Pictures paired with source code

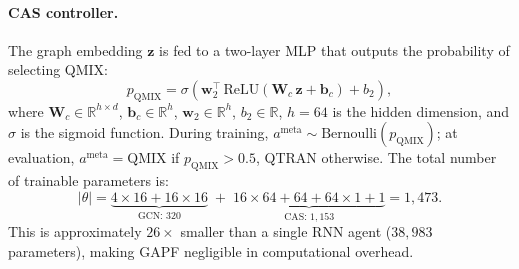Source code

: \documentclass[12pt, onecolumn, journal]{IEEEtran}
\begin{document}
\paragraph{CAS controller.}
The graph embedding $\mathbf{z}$ is fed to a two-layer MLP that outputs the probability of selecting QMIX:
\begin{equation}
    p_{\text{QMIX}} = \sigma\!\left(\mathbf{w}_2^\top\,\text{ReLU}\!\left(\mathbf{W}_c\,\mathbf{z} + \mathbf{b}_c\right) + b_2\right),
    \label{eq:cas_controller}
\end{equation}
where $\mathbf{W}_c \in \mathbb{R}^{h \times d}$, $\mathbf{b}_c \in \mathbb{R}^h$, $\mathbf{w}_2 \in \mathbb{R}^h$, $b_2 \in \mathbb{R}$, $h = 64$ is the hidden dimension, and $\sigma$ is the sigmoid function. During training, $a^{\text{meta}} \sim \text{Bernoulli}(p_{\text{QMIX}})$; at evaluation, $a^{\text{meta}} = \text{QMIX}$ if $p_{\text{QMIX}} > 0.5$, QTRAN otherwise. The total number of trainable parameters is:
\begin{equation}
    |\theta| = \underbrace{4 \times 16 + 16 \times 16}_{\text{GCN: } 320} \;+\; \underbrace{16 \times 64 + 64 + 64 \times 1 + 1}_{\text{CAS: } 1{,}153} = 1{,}473.
    \label{eq:param_count}
\end{equation}
This is approximately $26\times$ smaller than a single RNN agent ($38{,}983$ parameters), making GAPF negligible in computational overhead.
\end{document}
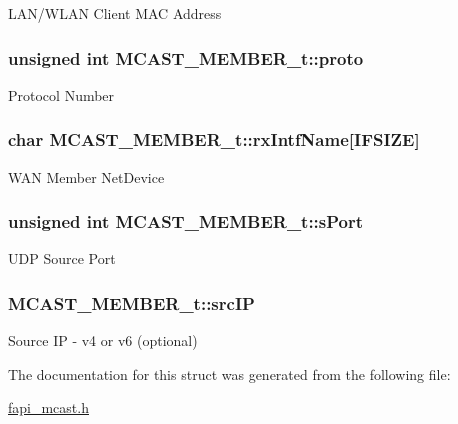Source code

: L\-A\-N/\-W\-L\-A\-N Client M\-A\-C Address \hypertarget{structMCAST__MEMBER__t_a451fba306b8ff40473c5927a05e299f6}{
\subsubsection[{proto}]{\setlength{\rightskip}{0pt plus 5cm}unsigned int M\-C\-A\-S\-T\-\_\-\-M\-E\-M\-B\-E\-R\-\_\-t\-::proto}}\label{structMCAST__MEMBER__t_a451fba306b8ff40473c5927a05e299f6}
Protocol Number \hypertarget{structMCAST__MEMBER__t_ab0297b5fb862c50e7624b0df5162b4fa}{
\subsubsection[{rx\-Intf\-Name}]{\setlength{\rightskip}{0pt plus 5cm}char M\-C\-A\-S\-T\-\_\-\-M\-E\-M\-B\-E\-R\-\_\-t\-::rx\-Intf\-Name\mbox{[}{\bf I\-F\-S\-I\-Z\-E}\mbox{]}}}\label{structMCAST__MEMBER__t_ab0297b5fb862c50e7624b0df5162b4fa}
W\-A\-N Member Net\-Device \hypertarget{structMCAST__MEMBER__t_acaa4ac9a1eb240ab6c1328f754c3628d}{
\subsubsection[{s\-Port}]{\setlength{\rightskip}{0pt plus 5cm}unsigned int M\-C\-A\-S\-T\-\_\-\-M\-E\-M\-B\-E\-R\-\_\-t\-::s\-Port}}\label{structMCAST__MEMBER__t_acaa4ac9a1eb240ab6c1328f754c3628d}
U\-D\-P Source Port \hypertarget{structMCAST__MEMBER__t_a02d8c40017220d42cb82938036e7da3b}{
\subsubsection[{src\-I\-P}]{ M\-C\-A\-S\-T\-\_\-\-M\-E\-M\-B\-E\-R\-\_\-t\-::src\-I\-P}}\label{structMCAST__MEMBER__t_a02d8c40017220d42cb82938036e7da3b}
Source I\-P -\/ v4 or v6 (optional) 

The documentation for this struct was generated from the following file\-:\begin{DoxyCompactItemize}
\item 
\hyperlink{fapi__mcast_8h}{fapi\-\_\-mcast.\-h}\end{DoxyCompactItemize}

◆ **TASK DETAILS**
Quote word for word only the lines above from the one containing "64 \times 1" through the one containing "Source I\-P -\/ v4 or v6 (optional)". Pictures stay out of your copy.

◆ **YOUR RESPONSE**
    |\theta| = \underbrace{4 \times 16 + 16 \times 16}_{\text{GCN: } 320} \;+\; \underbrace{16 \times 64 + 64 + 64 \times 1 + 1}_{\text{CAS: } 1{,}153} = 1{,}473.
    \label{eq:param_count}
\end{equation}
This is approximately $26\times$ smaller than a single RNN agent ($38{,}983$ parameters), making GAPF negligible in computational overhead.
\end{document}
Source code

: L\-A\-N/\-W\-L\-A\-N Client M\-A\-C Address \hypertarget{structMCAST__MEMBER__t_a451fba306b8ff40473c5927a05e299f6}{
\subsubsection[{proto}]{\setlength{\rightskip}{0pt plus 5cm}unsigned int M\-C\-A\-S\-T\-\_\-\-M\-E\-M\-B\-E\-R\-\_\-t\-::proto}}\label{structMCAST__MEMBER__t_a451fba306b8ff40473c5927a05e299f6}
Protocol Number \hypertarget{structMCAST__MEMBER__t_ab0297b5fb862c50e7624b0df5162b4fa}{
\subsubsection[{rx\-Intf\-Name}]{\setlength{\rightskip}{0pt plus 5cm}char M\-C\-A\-S\-T\-\_\-\-M\-E\-M\-B\-E\-R\-\_\-t\-::rx\-Intf\-Name\mbox{[}{\bf I\-F\-S\-I\-Z\-E}\mbox{]}}}\label{structMCAST__MEMBER__t_ab0297b5fb862c50e7624b0df5162b4fa}
W\-A\-N Member Net\-Device \hypertarget{structMCAST__MEMBER__t_acaa4ac9a1eb240ab6c1328f754c3628d}{
\subsubsection[{s\-Port}]{\setlength{\rightskip}{0pt plus 5cm}unsigned int M\-C\-A\-S\-T\-\_\-\-M\-E\-M\-B\-E\-R\-\_\-t\-::s\-Port}}\label{structMCAST__MEMBER__t_acaa4ac9a1eb240ab6c1328f754c3628d}
U\-D\-P Source Port \hypertarget{structMCAST__MEMBER__t_a02d8c40017220d42cb82938036e7da3b}{
\subsubsection[{src\-I\-P}]{ M\-C\-A\-S\-T\-\_\-\-M\-E\-M\-B\-E\-R\-\_\-t\-::src\-I\-P}}\label{structMCAST__MEMBER__t_a02d8c40017220d42cb82938036e7da3b}
Source I\-P -\/ v4 or v6 (optional) 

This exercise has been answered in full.